INNOCENCE. Supreme success.
Perseverance furthers.
If someone is not as he should be,
He has misfortune,
And it does not further him
To undertake anything.

Man has received from heaven a nature innately good, to guide him in all his movements. By devotion to this divine spirit within himself, he attains an unsullied innocence that leads him to do right with instinctive sureness and without any ulterior thought of reward and personal advantage. This instinctive certainty brings about supreme success and "furthers through perseverance". However, not everything instinctive is nature in this higher sense of the word, but only that which is right and in accord with the will of heaven. Without this quality of rightness, an unreflecting, instinctive way of acting brings only misfortune. Confucius says about this: "He who departs from innocence, what does he come to? Heaven's will and blessing do not go with his deeds. "

The Image

Under heaven thunder rolls:
All things attain the natural state of innocence.
Thus the kings of old,
Rich in virtue, and in harmony with the time,
Fostered and nourished all beings.

In springtime when thunder, life energy, begins to move again under the heavens, everything sprouts and grows, and all beings receive from the creative activity of nature the childlike innocence of their original state. So it is with the good rulers of mankind: drawing on the spiritual wealth at their command, they take care of all forms of life and all forms of culture and do everything to further them, and at the proper time.

Lower line

Nine at the beginning means:
Innocent behavior brings good fortune.

The original impulses of the heart are always good, so that we may follow them confidently, assured of good fortune and achievement of our aims.

Second line

Six in the second place means:
If one does not count on the harvest while plowing,
Nor on the use of the ground while clearing it,
It furthers one to undertake something.

We should do every task for its own sake as time and place demand and not with an eye to the result. Then each task turns out well, and anything we undertake succeeds.

Third line

Six in the third place means:
Undeserved misfortune.
The cow that was tethered by someone
Is the wanderer's gain, the citizen's loss.

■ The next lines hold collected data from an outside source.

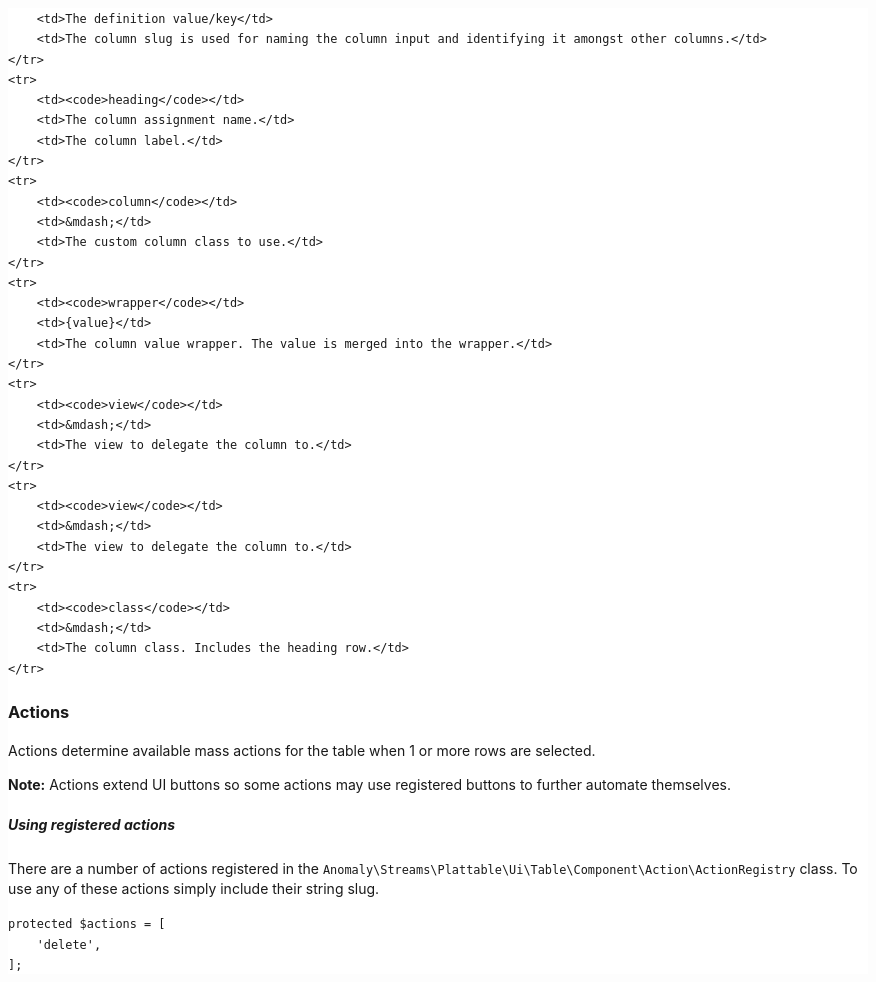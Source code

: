         <td>The definition value/key</td>
        <td>The column slug is used for naming the column input and identifying it amongst other columns.</td>
    </tr>
    <tr>
        <td><code>heading</code></td>
        <td>The column assignment name.</td>
        <td>The column label.</td>
    </tr>
    <tr>
        <td><code>column</code></td>
        <td>&mdash;</td>
        <td>The custom column class to use.</td>
    </tr>
    <tr>
        <td><code>wrapper</code></td>
        <td>{value}</td>
        <td>The column value wrapper. The value is merged into the wrapper.</td>
    </tr>
    <tr>
        <td><code>view</code></td>
        <td>&mdash;</td>
        <td>The view to delegate the column to.</td>
    </tr>
    <tr>
        <td><code>view</code></td>
        <td>&mdash;</td>
        <td>The view to delegate the column to.</td>
    </tr>
    <tr>
        <td><code>class</code></td>
        <td>&mdash;</td>
        <td>The column class. Includes the heading row.</td>
    </tr>
</table>

<a name="actions"></a>
### Actions

Actions determine available mass actions for the table when 1 or more rows are selected.

<div class="alert alert-info">
<strong>Note:</strong> Actions extend UI buttons so some actions may use registered buttons to further automate themselves.
</div>

##### Using registered actions

There are a number of actions registered in the `Anomaly\Streams\Plattable\Ui\Table\Component\Action\ActionRegistry` class. To use any of these actions simply include their string slug.
 
    protected $actions = [
        'delete',
    ];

Sometimes undeserved misfortune befalls a man at the hands of another, as for instance when someone passes by and takes a tethered cow along with him. His gain is the owner's loss. In all transactions, no matter how innocent, we must accommodate ourselves to the demands of the time, otherwise unexpected misfortune overtakes us.

Fourth line

Nine in the fourth place means:
He who can be persevering
Remains without blame.

We cannot lose what really belongs to us, even if we throw it away. Therefore we need have no anxiety. All that need concern us is that we should remain true to our own natures and not listen to others.

Fifth line

Nine in the fifth place means:
Use no medicine in an illness
Incurred through no fault of your own.
It will pass of itself.

An unexpected evil may come accidentally from without. If it does not originate in one's own nature or have a foothold there, one should not resort to external means to eradicate it, but should quietly let nature take its course. Then improvement will come of itself.

Upper line

Nine at the top means:
Innocent action brings misfortune.
Nothing furthers.

When, in a given situation, the time is not ripe for further progress, the best thing to do is to wait quietly, without ulterior designs. If one acts thoughtlessly and tries to push ahead in opposition to fate, success will not be achieved.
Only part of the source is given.